VISION XXII TAKES ON FRANCE
Professor Larry Wilson has shown a tremendous amount of dedication to the utilization of music, voice, and drama as an impactful and effective avenue to sharing the Gospel overseas. For the past 22 years, he has trained teams of students to learn songs in a variety of languages, such as Portuguese, Spanish, Polish, Albanian, and this year, French. The team of 10 students, Ryan, Jake, Janelle, Laurie, Jenna, Danny, Trish, Malachi, Luke, and Donny recently returned from France. 
 
During this past Memorial Day, they were given the privilege of visiting the Flanders Field American Cemetery and Memorial in Waregem, Belgium. With permission, they were given the opportunity to perform their version of “The Star Spangled Banner” in the Chapel.

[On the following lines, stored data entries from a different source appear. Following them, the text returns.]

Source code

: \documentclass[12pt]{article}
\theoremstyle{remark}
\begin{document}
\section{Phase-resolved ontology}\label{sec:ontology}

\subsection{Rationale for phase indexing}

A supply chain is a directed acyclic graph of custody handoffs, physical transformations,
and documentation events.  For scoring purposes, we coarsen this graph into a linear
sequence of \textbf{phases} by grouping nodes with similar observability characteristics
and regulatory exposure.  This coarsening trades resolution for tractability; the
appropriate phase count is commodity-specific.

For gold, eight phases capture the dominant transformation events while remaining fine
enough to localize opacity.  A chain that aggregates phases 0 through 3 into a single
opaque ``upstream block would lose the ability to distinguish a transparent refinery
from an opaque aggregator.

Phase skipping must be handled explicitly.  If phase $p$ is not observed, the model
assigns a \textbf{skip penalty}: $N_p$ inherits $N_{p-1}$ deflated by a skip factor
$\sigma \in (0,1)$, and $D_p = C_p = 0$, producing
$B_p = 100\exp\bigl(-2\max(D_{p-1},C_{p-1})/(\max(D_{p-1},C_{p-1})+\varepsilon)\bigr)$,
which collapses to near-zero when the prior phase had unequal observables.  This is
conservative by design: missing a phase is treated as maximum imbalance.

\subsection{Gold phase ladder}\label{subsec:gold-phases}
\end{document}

Click here to check it out. 
On the list of things to do, the Vision team began their orientation at the Bibles and Literature in French (BLF) headquarters. Since then, they have been traveling to several schools and churches performing several musical and drama pieces. In addition to these performances, different members of the team have been given the opportunity to share their testimonies with the French people.

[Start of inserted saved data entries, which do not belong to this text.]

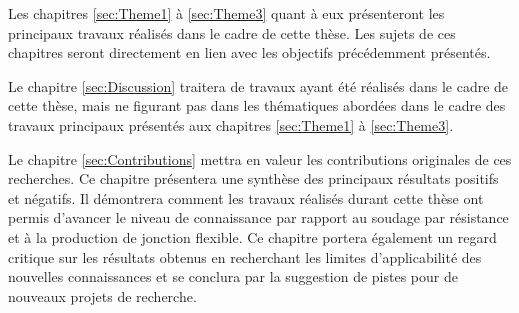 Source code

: Les chapitres \ref{sec:Theme1} à \ref{sec:Theme3} quant à eux présenteront les principaux travaux réalisés dans le cadre de cette thèse. 
Les sujets de ces chapitres seront directement en lien avec les objectifs précédemment présentés. 

Le chapitre \ref{sec:Discussion} traitera de travaux ayant été réalisés dans le cadre de cette thèse, mais ne figurant pas dans les thématiques abordées dans le cadre des travaux principaux présentés aux chapitres \ref{sec:Theme1} à \ref{sec:Theme3}.  

Le chapitre \ref{sec:Contributions} mettra en valeur les contributions originales de ces recherches. 
Ce chapitre présentera une synthèse des principaux résultats positifs et négatifs. 
Il démontrera comment les travaux réalisés durant cette thèse ont permis d'avancer le niveau de connaissance par rapport au soudage par résistance et à la production de jonction flexible. 
Ce chapitre portera également un regard critique sur les résultats obtenus en recherchant les limites d'applicabilité des nouvelles connaissances et se conclura par la suggestion de pistes pour de nouveaux projets de recherche.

How receptive were the people of France in hearing the Gospel message?   
In general, the people of France are not very receptive to anything that has to do with Jesus - only 1.8% of France is Christian. However, God used VISION’s street performances to draw a curious crowd, and the pastors who talked to the audience while we performed were able to give about 50-60 gospel booklets to interested people!
What was one of your favorite memories on the trip? 
My favorite memory was watching the faces of the crowds after we performed the “Everything” skit! Up until “Everything”, you could see that people were interested in the performance and enjoying it; some even got a little emotional. When we got to that drama though, you could instantly see that their hearts were touched by it immensely. The best part was the moment when you could tell from some people’s faces that they recognized themselves in the main character, and wanted to have the same kind of ending as she did (being resuced and redeemed).